Health Economics and Outcomes Research (HEOR)
HEOR is a function within a pharmaceutical or life science company that is tasked with generating evidence of the value of a new drug or other intervention for reimbursement and healthcare payers.
HEOR establishes and measures the link between treatment and actual outcomes and therefore provides evidence-based guidance on how to improve care. It takes a broad view of the health outcomes of intervention including not only clinical trial data and clinical outcomes but also financial considerations and less tangible measures such as quality of life and satisfaction as reported by the patients in surveys or gleaned from electronic health records.

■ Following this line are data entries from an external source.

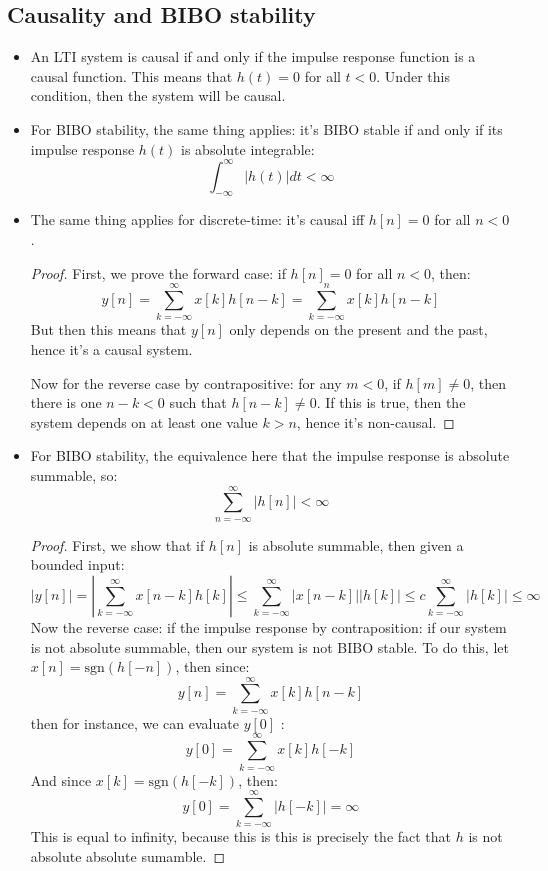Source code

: \subsection{Causality and BIBO stability}
\begin{itemize}
	\item An LTI system is causal if and only if the impulse response function is a causal function. This means 
		that \( h(t) = 0 \) for all \( t < 0 \). Under this condition, then the system will be causal.
	\item For BIBO stability, the same thing applies: it's BIBO stable if and only if its impulse response 
		\( h(t) \) is absolute integrable:
		\[
		\int_{-\infty}^{\infty} |h(t)| dt < \infty 
		\] 
	\item The same thing applies for discrete-time: it's causal iff \( h[n] = 0 \) for all \( n < 0 \). 

		\begin{proof}
			First, we prove the forward case: if \( h[n] = 0 \) for all \( n < 0 \), then:
			\[
				y[n] = \sum_{k = -\infty}^{\infty}x[k] h[n - k] = \sum_{k = -\infty}^{n}x[k] h[n - k]
			\] 
			But then this means that \( y[n]  \) only depends on the present and the past, hence it's a causal 
			system. 

			Now for the reverse case by contrapositive: for any \( m < 0 \), if 
			\( h[m] \neq 0 \), then there is one \( n - k < 0 \) such that \( h[n - k] \neq 0  \). If this 
			is true, then the system depends on at least one value \( k > n \), hence it's non-causal. 
		\end{proof}
	\item For BIBO stability, the equivalence here that the impulse response is absolute summable, so:
		\[
			\sum_{n = -\infty}^{\infty}|h[n]| < \infty
		\] 

		\begin{proof}
			First, we show that if \( h[n] \) is absolute summable, then given a bounded input: 
			\[
				|y[n]| = \left| \sum_{k = -\infty}^{\infty} x[n - k] h[k] \right| \le \sum_{k = -\infty}^{\infty}
				|x[n - k]| |h[k]| \le c \sum_{k = -\infty}^{\infty} |h[k]| \le \infty
			\] 
			Now the reverse case: if the impulse response by contraposition: if our system is not 
			absolute summable, then our system is not BIBO stable. To do this, let \( x[n] = \mathrm{sgn}(h[-n]) \), 
			then since: 
			\[
				y[n] = \sum_{k = -\infty}^{\infty}x[k] h[n - k]
			\] 
			then for instance, we can evaluate \( y[0] \) :
			\[
				y[0] = \sum_{k= -\infty}^{\infty}x[k] h[-k]
			\] 
			And since \( x[k] = \mathrm{sgn}(h[-k]) \), then:
			\[
				y[0] = \sum_{k = -\infty}^{\infty} |h[-k]| = \infty
			\] 
			This is equal to infinity, because this is this is precisely the fact that \( h \) is not absolute 
			absolute sumamble.
		\end{proof}
\end{itemize}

HEOR is used by pharmaceutical companies to understand how healthcare providers prescribe drugs and how these drugs are performing in the real world. This real-world evidence is ultimately used to improve patient care.
What is HEOR data used for?
HEOR data is used in a number of ways.
- Regulating agencies use HEOR data to establish reimbursement structures and to identify successful interventions
- HEOR can guide healthcare coverage and access decisions
- HEOR data can help close the gap between clinical trials results and real-world health outcomes
- HEOR can contribute to identifying interventions that are most effective for specific populations of patients
- HEOR helps pharmaceutical companies communicate the value of their innovations to stakeholders such as physicians, payers and patients.

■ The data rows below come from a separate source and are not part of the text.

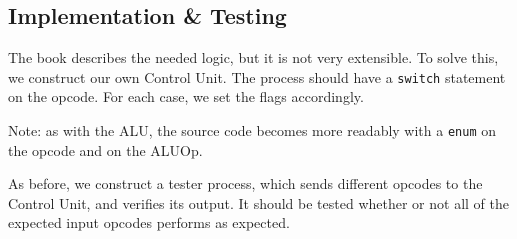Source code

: \documentclass{beamer}
\begin{document}
\subsection{Implementation \& Testing}
\begin{frame}
    The book describes the needed logic, but it is not very extensible. To
    solve this, we construct our own Control Unit. The process should have a
    \texttt{switch} statement on the opcode. For each case, we set the flags
    accordingly.

    \vspace{\baselineskip}
    Note: as with the ALU, the source code becomes more readably with a
    \texttt{enum} on the opcode and on the ALUOp.

    \vspace{\baselineskip}
    As before, we construct a tester process, which sends different opcodes to
    the Control Unit, and verifies its output. It should be tested whether or
    not all of the expected input opcodes performs as expected.
\end{frame}
\end{document}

With precision medicine and value-based care playing an increasingly important role, HEOR is moving from a support function to a central role in pharmaceutical companies. HEOR can inform decision-making at many stages in the product life cycle from R&D to pricing, market access, strategic planning to sales strategy and lifecycle management.
Why is HEOR data important?
The increasing importance of precision medicine and real-world data and health economics are also impacting medical affairs professionals, especially field medical. Medical science liaisons, for example, need to have a working knowledge of HEOR and have to be able to have meaningful conversations with healthcare providers about health economic concepts.